DEX sedative is safe, effective for pediatric imaging patients

Dexmedetomidine (DEX), approved in 2008 by the FDA for use in sedation, may offer a safe, effective and efficient alternative to sedatives currently used in pediatric nuclear medicine imaging, according to a study published in the February edition of Radiology. DEX presents itself as a safer method of sedation during a time of growing demand for pediatric PET oncologic and epileptic scanning.

The study set out to determine the safety, efficacy and outcomes of bradycardia, hypotension and hypertension with DEX.  The research took place between March 2005 and August 2011 and examined the impact of DEX on 669 patients, with a mean age of 5.7 years. The pediatric patients’ most common diagnoses were seizure and malignancy, but others included brain tumor and developmental delay.

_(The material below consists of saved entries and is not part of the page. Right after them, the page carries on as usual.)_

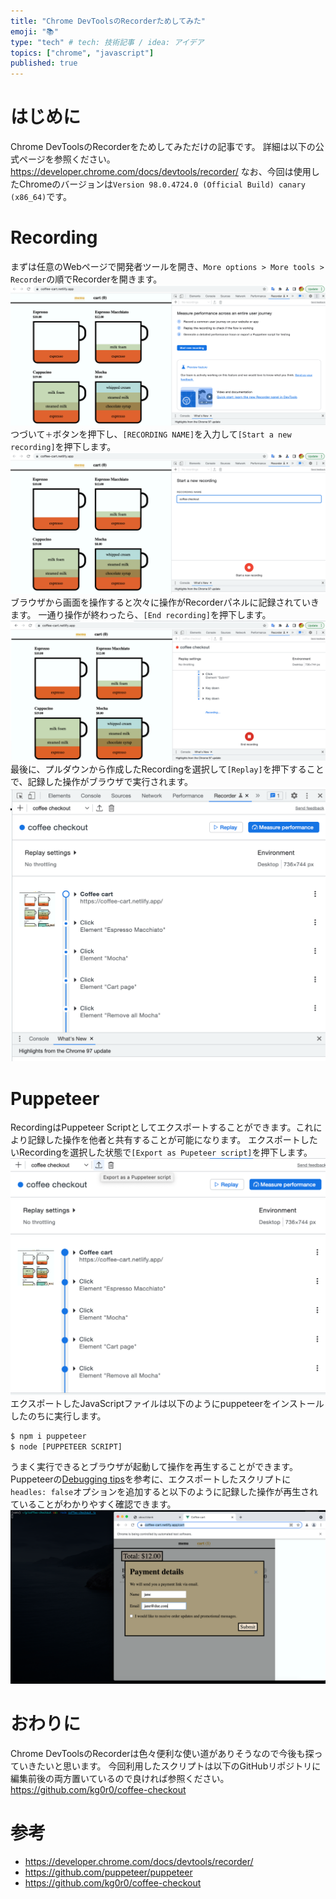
 ```yaml
---
title: "Chrome DevToolsのRecorderためしてみた"
emoji: "📚"
type: "tech" # tech: 技術記事 / idea: アイデア
topics: ["chrome", "javascript"]
published: true
---
```

# はじめに
Chrome DevToolsのRecorderをためしてみただけの記事です。
詳細は以下の公式ページを参照ください。
https://developer.chrome.com/docs/devtools/recorder/
なお、今回は使用したChromeのバージョンは``Version 98.0.4724.0 (Official Build) canary (x86_64)``です。

# Recording
まずは任意のWebページで開発者ツールを開き、``More options > More tools > Recorder``の順でRecorderを開きます。
![](/images/7fecaa3de95afa/recorder.png)
つづいて``＋``ボタンを押下し、``[RECORDING NAME]``を入力して``[Start a new recording]``を押下します。
![](/images/7fecaa3de95afa/start_recording.png)
ブラウザから画面を操作すると次々に操作がRecorderパネルに記録されていきます。
一通り操作が終わったら、``[End recording]``を押下します。
![](/images/7fecaa3de95afa/end_recording.png)
最後に、プルダウンから作成したRecordingを選択して``[Replay]``を押下することで、記録した操作がブラウザで実行されます。
![](/images/7fecaa3de95afa/rename.png)

# Puppeteer
RecordingはPuppeteer Scriptとしてエクスポートすることができます。これにより記録した操作を他者と共有することが可能になります。
エクスポートしたいRecordingを選択した状態で``[Export as Pupeteer script]``を押下します。
![](/images/7fecaa3de95afa/export.png)
エクスポートしたJavaScriptファイルは以下のようにpuppeteerをインストールしたのちに実行します。
```bash
$ npm i puppeteer
$ node [PUPPETEER SCRIPT]
```
うまく実行できるとブラウザが起動して操作を再生することができます。
Puppeteerの[Debugging tips](https://github.com/puppeteer/puppeteer#debugging-tips)を参考に、エクスポートしたスクリプトに``headles: false``オプションを追加すると以下のように記録した操作が再生されていることがわかりやすく確認できます。
![](/images/7fecaa3de95afa/script.png)

# おわりに
Chrome DevToolsのRecorderは色々便利な使い道がありそうなので今後も探っていきたいと思います。
今回利用したスクリプトは以下のGitHubリポジトリに編集前後の両方置いているので良ければ参照ください。
https://github.com/kg0r0/coffee-checkout

# 参考
- https://developer.chrome.com/docs/devtools/recorder/
- https://github.com/puppeteer/puppeteer
- https://github.com/kg0r0/coffee-checkout
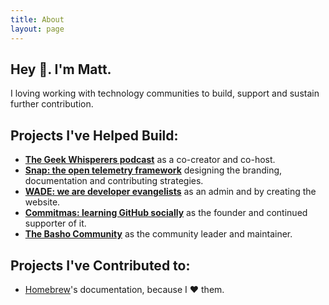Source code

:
 ```yaml
---
title: About
layout: page
---
```

## Hey 👋. I'm Matt.
I loving working with technology communities to build, support and sustain further contribution.

## Projects I've Helped Build:
* **[The Geek Whisperers podcast](http://geek-whisperers.com/)** as a co-creator and co-host.
* **[Snap: the open telemetry framework](http://snap-telemetry.io)** designing the branding, documentation and contributing strategies.
* **[WADE: we are developer evangelists](https://evangelistcollective.github.io)** as an admin and by creating the website.
* **[Commitmas: learning GitHub socially](https://github.com/commitmas)** as the founder and continued supporter of it.
* **[The Basho Community](https://github.com/basho-labs/the-basho-community)** as the community leader and maintainer.

## Projects I've Contributed to:

* [Homebrew](https://github.com/Homebrew/brew/commits?author=mbbroberg&since=2016-10-01T07:00:00Z&until=2016-11-01T07:00:00Z)'s documentation, because I ❤️ them.

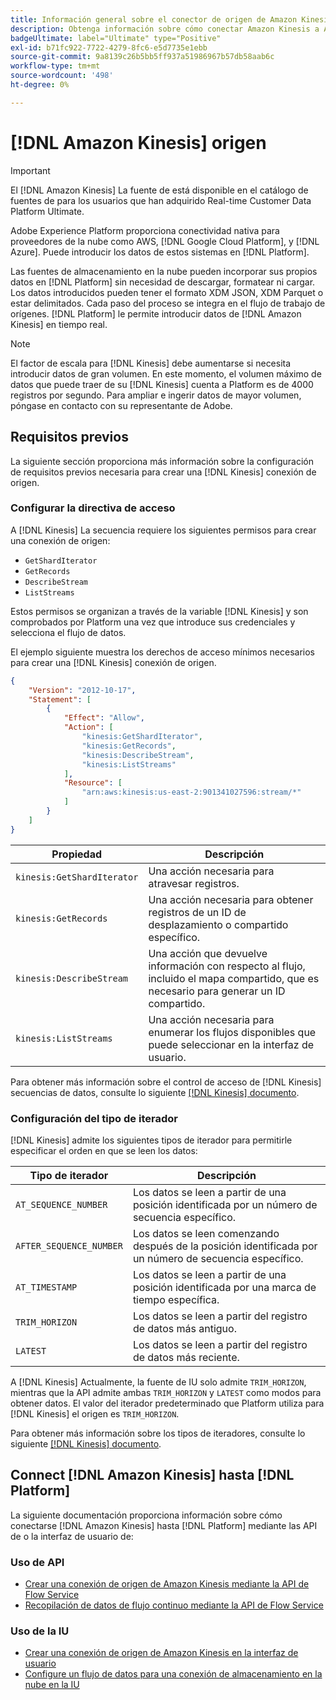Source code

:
 ```yaml
---
title: Información general sobre el conector de origen de Amazon Kinesis
description: Obtenga información sobre cómo conectar Amazon Kinesis a Adobe Experience Platform mediante API o la interfaz de usuario.
badgeUltimate: label="Ultimate" type="Positive"
exl-id: b71fc922-7722-4279-8fc6-e5d7735e1ebb
source-git-commit: 9a8139c26b5bb5ff937a51986967b57db58aab6c
workflow-type: tm+mt
source-wordcount: '498'
ht-degree: 0%

---
```


# [!DNL Amazon Kinesis] origen

>[!IMPORTANT]
>
>El [!DNL Amazon Kinesis] La fuente de está disponible en el catálogo de fuentes de para los usuarios que han adquirido Real-time Customer Data Platform Ultimate.

Adobe Experience Platform proporciona conectividad nativa para proveedores de la nube como AWS, [!DNL Google Cloud Platform], y [!DNL Azure]. Puede introducir los datos de estos sistemas en [!DNL Platform].

Las fuentes de almacenamiento en la nube pueden incorporar sus propios datos en [!DNL Platform] sin necesidad de descargar, formatear ni cargar. Los datos introducidos pueden tener el formato XDM JSON, XDM Parquet o estar delimitados. Cada paso del proceso se integra en el flujo de trabajo de orígenes. [!DNL Platform] le permite introducir datos de [!DNL Amazon Kinesis] en tiempo real.

>[!NOTE]
>
>El factor de escala para [!DNL Kinesis] debe aumentarse si necesita introducir datos de gran volumen. En este momento, el volumen máximo de datos que puede traer de su [!DNL Kinesis] cuenta a Platform es de 4000 registros por segundo. Para ampliar e ingerir datos de mayor volumen, póngase en contacto con su representante de Adobe.

## Requisitos previos

La siguiente sección proporciona más información sobre la configuración de requisitos previos necesaria para crear una [!DNL Kinesis] conexión de origen.

### Configurar la directiva de acceso

A [!DNL Kinesis] La secuencia requiere los siguientes permisos para crear una conexión de origen:

- `GetShardIterator`
- `GetRecords`
- `DescribeStream`
- `ListStreams`

Estos permisos se organizan a través de la variable [!DNL Kinesis] y son comprobados por Platform una vez que introduce sus credenciales y selecciona el flujo de datos.

El ejemplo siguiente muestra los derechos de acceso mínimos necesarios para crear una [!DNL Kinesis] conexión de origen.

```json
{
    "Version": "2012-10-17",
    "Statement": [
        {
            "Effect": "Allow",
            "Action": [
                "kinesis:GetShardIterator",
                "kinesis:GetRecords",
                "kinesis:DescribeStream",
                "kinesis:ListStreams"
            ],
            "Resource": [
                "arn:aws:kinesis:us-east-2:901341027596:stream/*"
            ]
        }
    ]
}
```

| Propiedad | Descripción |
| -------- | ----------- |
| `kinesis:GetShardIterator` | Una acción necesaria para atravesar registros. |
| `kinesis:GetRecords` | Una acción necesaria para obtener registros de un ID de desplazamiento o compartido específico. |
| `kinesis:DescribeStream` | Una acción que devuelve información con respecto al flujo, incluido el mapa compartido, que es necesario para generar un ID compartido. |
| `kinesis:ListStreams` | Una acción necesaria para enumerar los flujos disponibles que puede seleccionar en la interfaz de usuario. |

Para obtener más información sobre el control de acceso de [!DNL Kinesis] secuencias de datos, consulte lo siguiente [[!DNL Kinesis] documento](https://docs.aws.amazon.com/streams/latest/dev/controlling-access.html).

### Configuración del tipo de iterador

[!DNL Kinesis] admite los siguientes tipos de iterador para permitirle especificar el orden en que se leen los datos:

| Tipo de iterador | Descripción |
| ------------- | ----------- |
| `AT_SEQUENCE_NUMBER` | Los datos se leen a partir de una posición identificada por un número de secuencia específico. |
| `AFTER_SEQUENCE_NUMBER` | Los datos se leen comenzando después de la posición identificada por un número de secuencia específico. |
| `AT_TIMESTAMP` | Los datos se leen a partir de una posición identificada por una marca de tiempo específica. |
| `TRIM_HORIZON` | Los datos se leen a partir del registro de datos más antiguo. |
| `LATEST` | Los datos se leen a partir del registro de datos más reciente. |

A [!DNL Kinesis] Actualmente, la fuente de IU solo admite `TRIM_HORIZON`, mientras que la API admite ambas `TRIM_HORIZON` y `LATEST` como modos para obtener datos. El valor del iterador predeterminado que Platform utiliza para [!DNL Kinesis] el origen es `TRIM_HORIZON`.

Para obtener más información sobre los tipos de iteradores, consulte lo siguiente [[!DNL Kinesis] documento](https://docs.aws.amazon.com/kinesis/latest/APIReference/API_GetShardIterator.html#API_GetShardIterator_RequestSyntax).

## Connect [!DNL Amazon Kinesis] hasta [!DNL Platform]

La siguiente documentación proporciona información sobre cómo conectarse [!DNL Amazon Kinesis] hasta [!DNL Platform] mediante las API de o la interfaz de usuario de:

### Uso de API

- [Crear una conexión de origen de Amazon Kinesis mediante la API de Flow Service](../../tutorials/api/create/cloud-storage/kinesis.md)
- [Recopilación de datos de flujo continuo mediante la API de Flow Service](../../tutorials/api/collect/streaming.md)

### Uso de la IU

- [Crear una conexión de origen de Amazon Kinesis en la interfaz de usuario](../../tutorials/ui/create/cloud-storage/kinesis.md)
- [Configure un flujo de datos para una conexión de almacenamiento en la nube en la IU](../../tutorials/ui/dataflow/streaming/cloud-storage-streaming.md)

Radiologist nurses administered DEX as an intravenous bolus over a 10-minute span, followed by a continuous fusion at a rate of 1 µg/kg/h until imaging was complete. When necessary, the bolus was repeated up to two times to achieve adequate sedation.

Results showed that sufficient sedation was achieved within 8.6 minutes with a total recovery time of 41 minutes. When parents/guardians were contacted by a radiologist recovery room nurse 24 hours after the sedation, none reported adverse side effects in patients.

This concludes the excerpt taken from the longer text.